-- Opening Marker --

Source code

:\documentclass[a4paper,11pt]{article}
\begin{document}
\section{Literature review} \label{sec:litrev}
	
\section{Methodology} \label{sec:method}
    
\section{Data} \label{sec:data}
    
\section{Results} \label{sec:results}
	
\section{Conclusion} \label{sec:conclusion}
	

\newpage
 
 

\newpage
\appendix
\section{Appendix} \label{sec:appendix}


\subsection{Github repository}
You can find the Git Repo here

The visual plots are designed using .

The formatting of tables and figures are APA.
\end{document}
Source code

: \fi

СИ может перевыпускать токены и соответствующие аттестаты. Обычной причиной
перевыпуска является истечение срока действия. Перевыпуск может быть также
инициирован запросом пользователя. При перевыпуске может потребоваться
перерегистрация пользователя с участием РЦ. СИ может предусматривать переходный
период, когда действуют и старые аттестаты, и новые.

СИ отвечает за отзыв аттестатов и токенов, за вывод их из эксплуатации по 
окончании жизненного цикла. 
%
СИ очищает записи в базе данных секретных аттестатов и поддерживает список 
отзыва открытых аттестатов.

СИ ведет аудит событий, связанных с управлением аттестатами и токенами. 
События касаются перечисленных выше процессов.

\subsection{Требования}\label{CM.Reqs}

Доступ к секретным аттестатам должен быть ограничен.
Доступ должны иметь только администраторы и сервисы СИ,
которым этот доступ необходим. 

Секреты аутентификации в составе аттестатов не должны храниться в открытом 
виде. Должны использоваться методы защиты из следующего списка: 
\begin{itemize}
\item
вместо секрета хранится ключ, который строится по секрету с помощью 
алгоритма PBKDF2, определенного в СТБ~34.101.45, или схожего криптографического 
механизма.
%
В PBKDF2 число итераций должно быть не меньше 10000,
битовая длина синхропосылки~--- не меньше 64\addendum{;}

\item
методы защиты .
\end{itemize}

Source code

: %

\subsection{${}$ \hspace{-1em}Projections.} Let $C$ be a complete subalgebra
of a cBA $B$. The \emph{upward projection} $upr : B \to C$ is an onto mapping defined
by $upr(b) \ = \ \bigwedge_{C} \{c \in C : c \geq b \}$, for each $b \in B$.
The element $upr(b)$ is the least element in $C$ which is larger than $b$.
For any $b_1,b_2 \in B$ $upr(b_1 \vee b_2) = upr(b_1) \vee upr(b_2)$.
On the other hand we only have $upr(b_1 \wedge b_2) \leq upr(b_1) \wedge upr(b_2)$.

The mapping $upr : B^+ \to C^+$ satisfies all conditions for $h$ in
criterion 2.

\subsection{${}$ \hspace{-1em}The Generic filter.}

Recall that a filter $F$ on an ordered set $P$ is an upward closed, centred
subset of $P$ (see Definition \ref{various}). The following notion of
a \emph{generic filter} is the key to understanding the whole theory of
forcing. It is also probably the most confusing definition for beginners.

-- Closing Marker --

Lines that contain the string "appendix" should be copied from the material above.

\appendix
\section{Appendix} \label{sec:appendix}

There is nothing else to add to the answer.